Imaginé en 1956 par Charles & Ray Eames pour Herman Miller, le Lounge Chair est composé d’une coque en contreplaqué moulé avec un placage en palissandre (dans ses premières éditions), une assise en cuir noir et la base du piètement en aluminium. Cette association de forme et de matériaux offre un confort incomparable.

Le palissandre utilisé sur les premières versions apporte une chaleur rare à une pièce pourtant très industrielle. Le contraste entre le bois sombre, le cuir mat et la base métallique crée un équilibre parfait. À la fois décontractée et statutaire, elle est devenue un manifeste du design américain d’après-guerre.
Le palissandre aujourd’hui
Devenu rare dès la fin du XXe siècle, notamment avec la protection du palissandre de Rio dans les années 80, ce bois précieux est aujourd’hui strictement réglementé.
Malgré sa rareté, il n’a rien perdu de son pouvoir d’attraction.
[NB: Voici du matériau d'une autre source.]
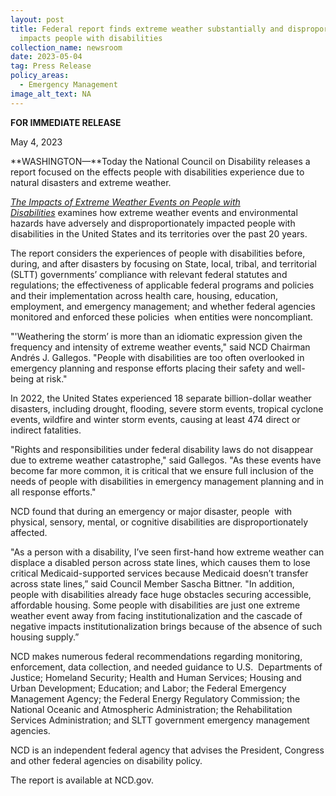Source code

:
 ```yaml
---
layout: post
title: Federal report finds extreme weather substantially and disproportionately
  impacts people with disabilities
collection_name: newsroom
date: 2023-05-04
tag: Press Release
policy_areas:
  - Emergency Management
image_alt_text: NA
---
```

**FOR IMMEDIATE RELEASE**                                                

May 4, 2023

**WASHINGTON—**Today the National Council on Disability releases a report focused on the effects people with disabilities experience due to natural disasters and extreme weather.  

*[The Impacts of Extreme Weather Events on People with Disabilities](https://ncd.gov/publications/2023/impacts-extreme-weather-events-people-disabilities)* examines how extreme weather events and environmental hazards have adversely and disproportionately impacted people with disabilities in the United States and its territories over the past 20 years.

The report considers the experiences of people with disabilities before, during, and after disasters by focusing on State, local, tribal, and territorial (SLTT) governments’ compliance with relevant federal statutes and regulations; the effectiveness of applicable federal programs and policies and their implementation across health care, housing, education, employment, and emergency management; and whether federal agencies monitored and enforced these policies  when entities were noncompliant.

"'Weathering the storm’ is more than an idiomatic expression given the frequency and intensity of extreme weather events," said NCD Chairman Andrés J. Gallegos. "People with disabilities are too often overlooked in emergency planning and response efforts placing their safety and well-being at risk."

In 2022, the United States experienced 18 separate billion-dollar weather disasters, including drought, flooding, severe storm events, tropical cyclone events, wildfire and winter storm events, causing at least 474 direct or indirect fatalities.

"Rights and responsibilities under federal disability laws do not disappear due to extreme weather catastrophe," said Gallegos. "As these events have become far more common, it is critical that we ensure full inclusion of the needs of people with disabilities in emergency management planning and in all response efforts."

NCD found that during an emergency or major disaster, people  with physical, sensory, mental, or cognitive disabilities are disproportionately affected.

"As a person with a disability, I’ve seen first-hand how extreme weather can displace a disabled person across state lines, which causes them to lose critical Medicaid-supported services because Medicaid doesn’t transfer across state lines,” said Council Member Sascha Bittner. "In addition, people with disabilities already face huge obstacles securing accessible, affordable housing. Some people with disabilities are just one extreme weather event away from facing institutionalization and the cascade of negative impacts institutionalization brings because of the absence of such housing supply.”

NCD makes numerous federal recommendations regarding monitoring, enforcement, data collection, and needed guidance to U.S.  Departments of Justice; Homeland Security; Health and Human Services; Housing and Urban Development; Education; and Labor; the Federal Emergency Management Agency; the Federal Energy Regulatory Commission; the National Oceanic and Atmospheric Administration; the Rehabilitation Services Administration; and SLTT government emergency management agencies.

NCD is an independent federal agency that advises the President, Congress and other federal agencies on disability policy.

The report is available at NCD.gov.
Il refait surface grâce aux pièces vintage, aux ventes aux enchères et aux marchands spécialisés.
Pour l’intégrer dans les intérieurs d’aujourd’hui, le palissandre s’associe particulièrement bien avec des matières comme le lin lavé, la laine bouclée ou le velours côtelé. Côté couleurs, il fonctionne à merveille avec le bleu pétrole, le vert mousse, le jaune moutarde, le sable ou un noir dense. Et pour les contrastes, rien de tel que le marbre clair, un métal patiné, ou un cuir camel profond.
Certains designers contemporains s’en inspirent, via des bois teintés ou des reconstitutions. Mais le vrai palissandre, celui du XXe siècle, reste inimitable.

À contre-courant des tendances éphémères, le palissandre rappelle que certains matériaux traversent les époques sans jamais perdre leur intensité.